Everyone has that one signature dish—for Trudie German, it’s a healthy twist on banana pancakes, stacked high and topped with a delicious drizzle of mixed berry syrup.
Here’s how to make the perfect pancake breakfast:
Prep Time: 20 mins
Total Time: 20 mins
- 2 bananas, very ripe
- 1/3 cup rolled oats
- 2 eggs
- 1 teaspoon baking powder
- 1/4 teaspoon cinnamon
- 1/2 teaspoon coconut oil
- 2 cups mixed berries, frozen
- 1 tablespoon coconut oil
I’m not a big cook—in fact, I’ve burnt water before (yes, it’s possible!). If I could dine out every meal and still be healthy, that would be perfect; however, that’s not really possible. With that established, I make sure to eat clean and Saturday mornings are my favorite.
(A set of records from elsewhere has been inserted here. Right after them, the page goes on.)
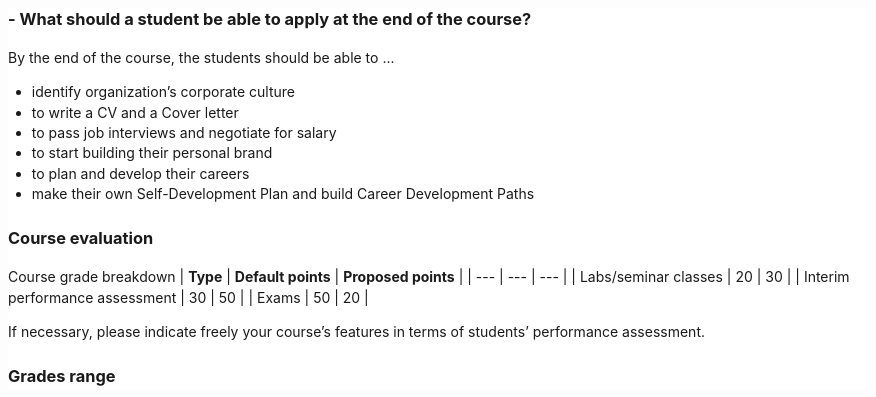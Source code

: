 
### - What should a student be able to apply at the end of the course?


By the end of the course, the students should be able to ...



* identify organization’s corporate culture
* to write a CV and a Cover letter
* to pass job interviews and negotiate for salary
* to start building their personal brand
* to plan and develop their careers
* make their own Self-Development Plan and build Career Development Paths


### Course evaluation





Course grade breakdown
| **Type** | **Default points** | **Proposed points** |
| --- | --- | --- |
| Labs/seminar classes
 | 20
 | 30
 |
| Interim performance assessment
 | 30
 | 50
 |
| Exams
 | 50
 | 20
 |



If necessary, please indicate freely your course’s features in terms of students’
performance assessment.



### Grades range




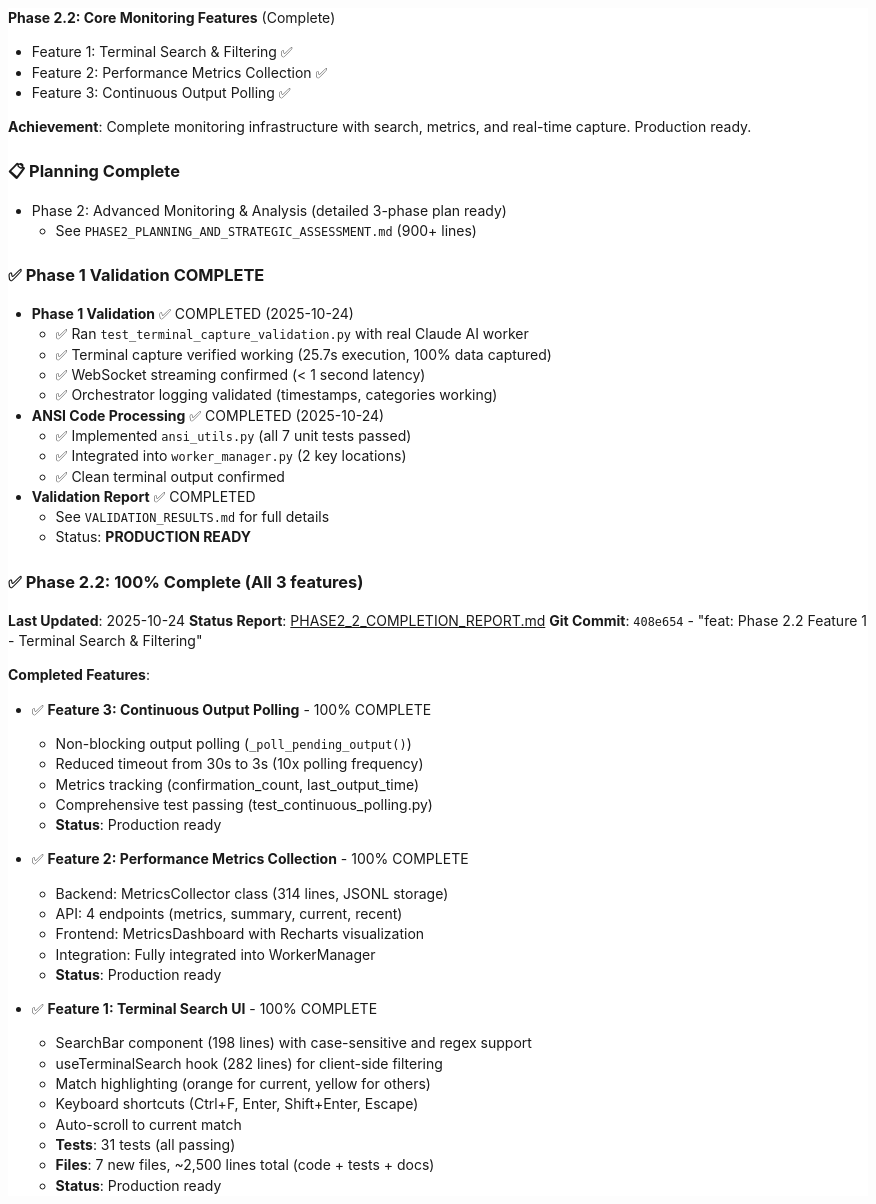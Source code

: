 **Phase 2.2: Core Monitoring Features** (Complete)
- Feature 1: Terminal Search & Filtering ✅
- Feature 2: Performance Metrics Collection ✅
- Feature 3: Continuous Output Polling ✅

**Achievement**: Complete monitoring infrastructure with search, metrics, and real-time capture. Production ready.

### 📋 Planning Complete
- Phase 2: Advanced Monitoring & Analysis (detailed 3-phase plan ready)
  - See `PHASE2_PLANNING_AND_STRATEGIC_ASSESSMENT.md` (900+ lines)

### ✅ Phase 1 Validation COMPLETE
- **Phase 1 Validation** ✅ COMPLETED (2025-10-24)
  - ✅ Ran `test_terminal_capture_validation.py` with real Claude AI worker
  - ✅ Terminal capture verified working (25.7s execution, 100% data captured)
  - ✅ WebSocket streaming confirmed (< 1 second latency)
  - ✅ Orchestrator logging validated (timestamps, categories working)
- **ANSI Code Processing** ✅ COMPLETED (2025-10-24)
  - ✅ Implemented `ansi_utils.py` (all 7 unit tests passed)
  - ✅ Integrated into `worker_manager.py` (2 key locations)
  - ✅ Clean terminal output confirmed
- **Validation Report** ✅ COMPLETED
  - See `VALIDATION_RESULTS.md` for full details
  - Status: **PRODUCTION READY**

### ✅ Phase 2.2: 100% Complete (All 3 features)
**Last Updated**: 2025-10-24
**Status Report**: [PHASE2_2_COMPLETION_REPORT.md](../PHASE2_2_COMPLETION_REPORT.md)
**Git Commit**: `408e654` - "feat: Phase 2.2 Feature 1 - Terminal Search & Filtering"

**Completed Features**:
- ✅ **Feature 3: Continuous Output Polling** - 100% COMPLETE
  - Non-blocking output polling (`_poll_pending_output()`)
  - Reduced timeout from 30s to 3s (10x polling frequency)
  - Metrics tracking (confirmation_count, last_output_time)
  - Comprehensive test passing (test_continuous_polling.py)
  - **Status**: Production ready

- ✅ **Feature 2: Performance Metrics Collection** - 100% COMPLETE
  - Backend: MetricsCollector class (314 lines, JSONL storage)
  - API: 4 endpoints (metrics, summary, current, recent)
  - Frontend: MetricsDashboard with Recharts visualization
  - Integration: Fully integrated into WorkerManager
  - **Status**: Production ready

- ✅ **Feature 1: Terminal Search UI** - 100% COMPLETE
  - SearchBar component (198 lines) with case-sensitive and regex support
  - useTerminalSearch hook (282 lines) for client-side filtering
  - Match highlighting (orange for current, yellow for others)
  - Keyboard shortcuts (Ctrl+F, Enter, Shift+Enter, Escape)
  - Auto-scroll to current match
  - **Tests**: 31 tests (all passing)
  - **Files**: 7 new files, ~2,500 lines total (code + tests + docs)
  - **Status**: Production ready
I honestly look forward to making my banana pancakes with a twist.
I’m not a fan of flour, so I substitute it with rolled oats (steel-cut or quick oats won’t do for this one). Commercial syrups are loaded with sugar, so I use fruits to make a killer syrup that won’t comprise my healthy lifestyle. The star of these pancakes is the bananas—the riper they are, the yummier the pancakes are. I usually buy my bananas about two weeks out and store them in a dark space to ensure they’re ready for my breakfast.
- Heat up coconut oil over a skillet or griddle on medium heat.
- Combine the bananas, rolled oats, eggs, baking powder, and cinnamon. Blend for 2-3 minutes until the mixture looks smooth.
- Add a scoop of batter to the heated skillet and cook until you start seeing bubbles on the top, around 2-3 minutes.
- Flip, then cook for another 2-3 minutes.
- To make a berry syrup, add coconut oil to a separate saucepan on medium heat. Once the oil is hot, add frozen berries and stir for about 2 minutes. Then turn to low heat, cover with a lid, and allow the berries to simmer.
- Stack a few pancakes on a plate and drizzle the berry syrup on top. Enjoy!
I prefer to make my pancakes small—that way, flipping them is easy!